Data records
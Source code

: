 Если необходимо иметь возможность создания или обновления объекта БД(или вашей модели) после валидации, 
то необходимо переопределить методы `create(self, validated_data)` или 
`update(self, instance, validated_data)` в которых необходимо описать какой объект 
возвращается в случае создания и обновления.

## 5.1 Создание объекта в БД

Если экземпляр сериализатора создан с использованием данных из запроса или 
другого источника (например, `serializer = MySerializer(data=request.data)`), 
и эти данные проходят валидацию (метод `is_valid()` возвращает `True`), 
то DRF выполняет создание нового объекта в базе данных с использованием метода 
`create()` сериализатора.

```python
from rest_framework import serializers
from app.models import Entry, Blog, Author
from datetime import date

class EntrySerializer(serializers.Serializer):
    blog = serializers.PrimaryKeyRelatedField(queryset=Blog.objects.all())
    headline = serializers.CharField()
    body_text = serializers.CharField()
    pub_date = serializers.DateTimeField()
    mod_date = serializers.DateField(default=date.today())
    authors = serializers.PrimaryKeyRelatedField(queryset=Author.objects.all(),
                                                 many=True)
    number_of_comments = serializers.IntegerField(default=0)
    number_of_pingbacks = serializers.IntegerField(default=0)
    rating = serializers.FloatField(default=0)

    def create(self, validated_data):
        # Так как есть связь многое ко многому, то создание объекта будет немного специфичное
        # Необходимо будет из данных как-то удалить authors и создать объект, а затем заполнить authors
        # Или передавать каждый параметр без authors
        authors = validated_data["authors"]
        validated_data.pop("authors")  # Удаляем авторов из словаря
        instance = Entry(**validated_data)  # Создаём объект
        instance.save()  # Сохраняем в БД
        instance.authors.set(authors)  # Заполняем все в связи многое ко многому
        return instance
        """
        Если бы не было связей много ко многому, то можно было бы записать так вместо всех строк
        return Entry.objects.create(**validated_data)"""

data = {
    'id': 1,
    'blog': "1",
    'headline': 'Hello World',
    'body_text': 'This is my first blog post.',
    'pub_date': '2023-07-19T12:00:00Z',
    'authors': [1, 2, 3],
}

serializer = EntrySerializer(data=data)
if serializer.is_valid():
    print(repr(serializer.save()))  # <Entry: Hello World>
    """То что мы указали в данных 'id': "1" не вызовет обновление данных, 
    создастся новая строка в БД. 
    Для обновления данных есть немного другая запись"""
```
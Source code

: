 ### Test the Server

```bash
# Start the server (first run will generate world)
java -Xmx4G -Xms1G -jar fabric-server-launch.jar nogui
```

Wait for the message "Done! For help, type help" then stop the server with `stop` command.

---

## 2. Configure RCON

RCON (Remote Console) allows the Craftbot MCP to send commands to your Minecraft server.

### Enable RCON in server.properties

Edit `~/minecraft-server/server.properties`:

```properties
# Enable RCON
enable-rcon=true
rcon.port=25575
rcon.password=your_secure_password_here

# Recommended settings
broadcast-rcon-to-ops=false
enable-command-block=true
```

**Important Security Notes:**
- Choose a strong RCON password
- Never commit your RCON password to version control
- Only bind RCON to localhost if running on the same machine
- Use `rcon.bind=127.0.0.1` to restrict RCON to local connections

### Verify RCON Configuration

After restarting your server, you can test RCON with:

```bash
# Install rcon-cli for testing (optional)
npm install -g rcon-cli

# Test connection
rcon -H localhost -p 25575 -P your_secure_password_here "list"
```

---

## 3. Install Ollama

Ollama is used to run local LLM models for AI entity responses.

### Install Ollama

◆ **TASK**:
Where a line of the records holds the word "default", copy that line.

◆ **ANSWER SECTION**:
    mod_date = serializers.DateField(default=date.today())
    number_of_comments = serializers.IntegerField(default=0)
    number_of_pingbacks = serializers.IntegerField(default=0)
    rating = serializers.FloatField(default=0)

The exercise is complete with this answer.